- Born: November 25, 1842 Philadelphia, Pennsylvania, US
- Died: December 16, 1911 (aged 69) Baltimore, Maryland, US
- Allegiance: United States of America
- Branch: United States Army Union Army
- Rank: 2nd Lieutenant
- Unit: Company H, 1st Delaware Infantry
- Conflicts: Battle of Antietam
- Awards: Medal of Honor

= Charles B. Tanner =

American soldier (1842–1911)

Charles B. Tanner (November 25, 1842 – December 16, 1911) was an American soldier who fought in the American Civil War. Tanner received his country's highest award for bravery during combat, the Medal of Honor. Tanner's medal was won for his heroism at the Battle of Antietam near Sharpsburg, Maryland on September 17, 1862. He was honored with the award on December 13, 1899.

Tanner died in Baltimore, Maryland, in 1911. He is buried in Greenfield Cemetery in Uniondale, Nassau County.

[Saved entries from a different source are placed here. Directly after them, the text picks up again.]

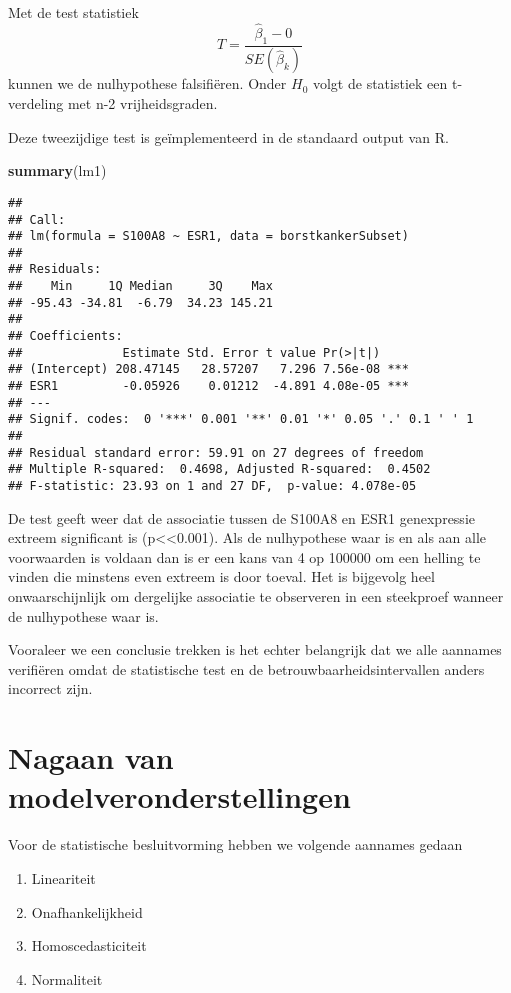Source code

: \documentclass[12pt,dutch,coursenotes]{book}
\newenvironment{Shaded}{\begin{snugshade}}{\end{snugshade}}
\newcommand{\KeywordTok}[1]{\textcolor[rgb]{0.13,0.29,0.53}{\textbf{#1}}}
\newcommand{\NormalTok}[1]{#1}
\providecommand{\tightlist}{%
  \setlength{\itemsep}{0pt}\setlength{\parskip}{0pt}}
\theoremstyle{definition}
\theoremstyle{definition}
\theoremstyle{definition}
\theoremstyle{remark}
\begin{document}
Met de test statistiek \[T=\frac{\hat{\beta}_1-0}{SE(\hat{\beta}_k)}\]
kunnen we de nulhypothese falsifiëren. Onder \(H_0\) volgt de statistiek
een t-verdeling met n-2 vrijheidsgraden.

Deze tweezijdige test is geïmplementeerd in de standaard output van R.

\begin{Shaded}
\begin{Highlighting}[]
\KeywordTok{summary}\NormalTok{(lm1)}
\end{Highlighting}
\end{Shaded}

\begin{verbatim}
## 
## Call:
## lm(formula = S100A8 ~ ESR1, data = borstkankerSubset)
## 
## Residuals:
##    Min     1Q Median     3Q    Max 
## -95.43 -34.81  -6.79  34.23 145.21 
## 
## Coefficients:
##              Estimate Std. Error t value Pr(>|t|)    
## (Intercept) 208.47145   28.57207   7.296 7.56e-08 ***
## ESR1         -0.05926    0.01212  -4.891 4.08e-05 ***
## ---
## Signif. codes:  0 '***' 0.001 '**' 0.01 '*' 0.05 '.' 0.1 ' ' 1
## 
## Residual standard error: 59.91 on 27 degrees of freedom
## Multiple R-squared:  0.4698, Adjusted R-squared:  0.4502 
## F-statistic: 23.93 on 1 and 27 DF,  p-value: 4.078e-05
\end{verbatim}

De test geeft weer dat de associatie tussen de S100A8 en ESR1
genexpressie extreem significant is (p\textless{}\textless{}0.001). Als
de nulhypothese waar is en als aan alle voorwaarden is voldaan dan is er
een kans van 4 op 100000 om een helling te vinden die minstens even
extreem is door toeval. Het is bijgevolg heel onwaarschijnlijk om
dergelijke associatie te observeren in een steekproef wanneer de
nulhypothese waar is.

Vooraleer we een conclusie trekken is het echter belangrijk dat we alle
aannames verifiëren omdat de statistische test en de
betrouwbaarheidsintervallen anders incorrect zijn.

\section{Nagaan van
modelveronderstellingen}\label{nagaan-van-modelveronderstellingen}

Voor de statistische besluitvorming hebben we volgende aannames gedaan

\begin{enumerate}
\def\labelenumi{\arabic{enumi}.}
\tightlist
\item
  Lineariteit
\item
  Onafhankelijkheid\\
\item
  Homoscedasticiteit
\item
  Normaliteit
\end{enumerate}
\end{document}
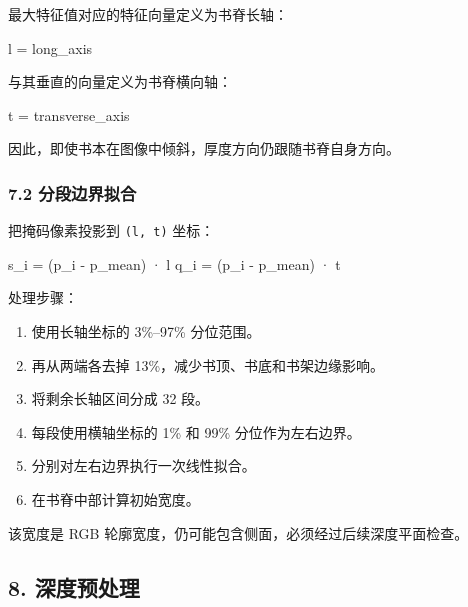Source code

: \documentclass[
  chinese,
  11pt,
  a4paper,
]{article}
\newenvironment{Shaded}{\begin{snugshade}}{\end{snugshade}}
\newcommand{\NormalTok}[1]{#1}
\providecommand{\tightlist}{%
  \setlength{\itemsep}{0pt}\setlength{\parskip}{0pt}}
\begin{document}
最大特征值对应的特征向量定义为书脊长轴：

\begin{Shaded}
\begin{Highlighting}[]
\NormalTok{l = long\_axis}
\end{Highlighting}
\end{Shaded}

与其垂直的向量定义为书脊横向轴：

\begin{Shaded}
\begin{Highlighting}[]
\NormalTok{t = transverse\_axis}
\end{Highlighting}
\end{Shaded}

因此，即使书本在图像中倾斜，厚度方向仍跟随书脊自身方向。

\subsubsection{7.2
分段边界拟合}\label{72-ux5206ux6bb5ux8fb9ux754cux62dfux5408}

把掩码像素投影到 \texttt{(l,\ t)} 坐标：

\begin{Shaded}
\begin{Highlighting}[]
\NormalTok{s\_i = (p\_i {-} p\_mean) · l}
\NormalTok{q\_i = (p\_i {-} p\_mean) · t}
\end{Highlighting}
\end{Shaded}

处理步骤：

\begin{enumerate}
\def\labelenumi{\arabic{enumi}.}
\tightlist
\item
  使用长轴坐标的 3\%--97\% 分位范围。
\item
  再从两端各去掉 13\%，减少书顶、书底和书架边缘影响。
\item
  将剩余长轴区间分成 32 段。
\item
  每段使用横轴坐标的 1\% 和 99\% 分位作为左右边界。
\item
  分别对左右边界执行一次线性拟合。
\item
  在书脊中部计算初始宽度。
\end{enumerate}

该宽度是 RGB 轮廓宽度，仍可能包含侧面，必须经过后续深度平面检查。

\subsection{8. 深度预处理}\label{8-ux6df1ux5ea6ux9884ux5904ux7406}
\end{document}
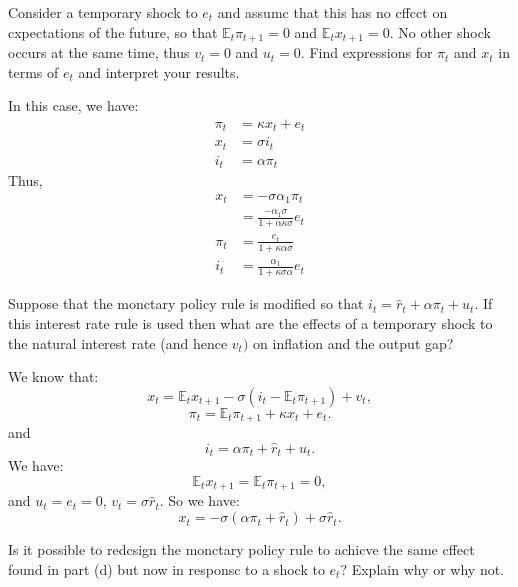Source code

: \begin{problem*}[3]
    Consider a temporary shock to $e_t$ and assumc that this has no cffcct on cxpectations of the future,
    so that $\mathbb{E}_t\pi_{t+1}=0$ and $\mathbb{E}_tx_{t+1}=0.$
    No other shock occurs at the same time, thus $v_t=0$ and $u_t=0.$
    Find expressions for $\pi_t$ and $x_t$ in terms of $e_t$ and interpret your results.
\end{problem*}

\begin{solution}
    In this case, we have:
    \begin{align*}
        \pi_t &= \kappa x_t + e_t\\
        x_t &= \sigma i_t\\
        i_t &= \alpha \pi_t
    \end{align*}
    Thus, 
    \begin{align*}
        x_t &= -\sigma \alpha_1 \pi_t\\
        &= \frac{-\alpha_1 \sigma}{1+\alpha \kappa \sigma}e_t\\
        \pi_t &= \frac{e_t}{1+\kappa \alpha \sigma}\\
        i_t &= \frac{\alpha_1}{1+\kappa \sigma \alpha}e_t
    \end{align*}
\end{solution}

\begin{problem*}[4]
    Suppose that the monctary policy rule is modified so that $i_t=\hat{r}_t+\alpha\pi_t+u_t.$
    If this interest rate rule is used then what are the effects of a temporary shock 
    to the natural interest rate (and hence $v_t)$ on inflation and the output gap?
\end{problem*}

\begin{solution}
    We know that:
    \[
    x_t = \mathbb{E}_t x_{t+1} - \sigma(i_t - \mathbb{E}_t \pi_{t+1}) + v_t,
    \]
    \[
    \pi_t = \mathbb{E}_t \pi_{t+1} + \kappa x_t + e_t.
    \]
    and
    \[
    i_t = \alpha  \pi _t + \hat{r}_t + u_t.
    \]
    We have:
    \[ \mathbb{E}_t x_{t+1} = \mathbb{E}_t \pi_{t+1}=0,\]
    and $u_t = e_t = 0$, $v_t = \sigma \hat{r}_t.$
    So we have:
    \[
    x_t = -\sigma (\alpha \pi_t + \hat{r}_t) + \sigma \hat{r}_t.
    \]

\end{solution}

\begin{problem*}[5]
    Is it possible to redcsign the monctary policy rule to achicve the same cffect found in part (d) but
    now in responsc to a shock to $e_t?$ Explain why or why not.
\end{problem*}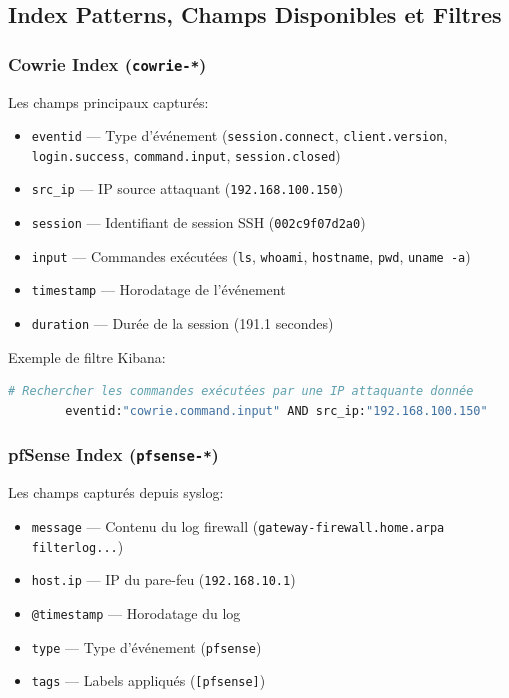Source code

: \documentclass[12pt,a4paper,openany]{report}
\begin{document}
	\subsection{Index Patterns, Champs Disponibles et Filtres}
	
	\subsubsection{Cowrie Index (\texttt{cowrie-*})}
	Les champs principaux capturés:
	\begin{itemize}
		\item \texttt{eventid} --- Type d'événement (\texttt{session.connect}, \texttt{client.version}, \texttt{login.success}, \texttt{command.input}, \texttt{session.closed})
		\item \texttt{src\_ip} --- IP source attaquant (\texttt{192.168.100.150})
		\item \texttt{session} --- Identifiant de session SSH (\texttt{002c9f07d2a0})
		\item \texttt{input} --- Commandes exécutées (\texttt{ls}, \texttt{whoami}, \texttt{hostname}, \texttt{pwd}, \texttt{uname -a})
		\item \texttt{timestamp} --- Horodatage de l'événement
		\item \texttt{duration} --- Durée de la session (191.1 secondes)
	\end{itemize}
	
	Exemple de filtre Kibana:
	\begin{lstlisting}[language=bash]
		# Rechercher les commandes exécutées par une IP attaquante donnée
		eventid:"cowrie.command.input" AND src_ip:"192.168.100.150"
	\end{lstlisting}
	
	\subsubsection{pfSense Index (\texttt{pfsense-*})}
	Les champs capturés depuis syslog:
	\begin{itemize}
		\item \texttt{message} --- Contenu du log firewall (\texttt{gateway-firewall.home.arpa filterlog...})
		\item \texttt{host.ip} --- IP du pare-feu (\texttt{192.168.10.1})
		\item \texttt{@timestamp} --- Horodatage du log
		\item \texttt{type} --- Type d'événement (\texttt{pfsense})
		\item \texttt{tags} --- Labels appliqués (\texttt{[pfsense]})
	\end{itemize}
	
\end{document}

==Medal of Honor citation==

The President of the United States of America, in the name of Congress, takes pleasure in presenting the Medal of Honor to Second Lieutenant Charles B. Tanner, United States Army, for extraordinary heroism on 17 September 1862, while serving with Company H, 1st Delaware Infantry, in action at Antietam, Maryland. Second Lieutenant Tanner carried off the regimental colors, which had fallen within 20 yards of the enemy's lines, the color guard of nine men having all been killed or wounded; was himself three times wounded.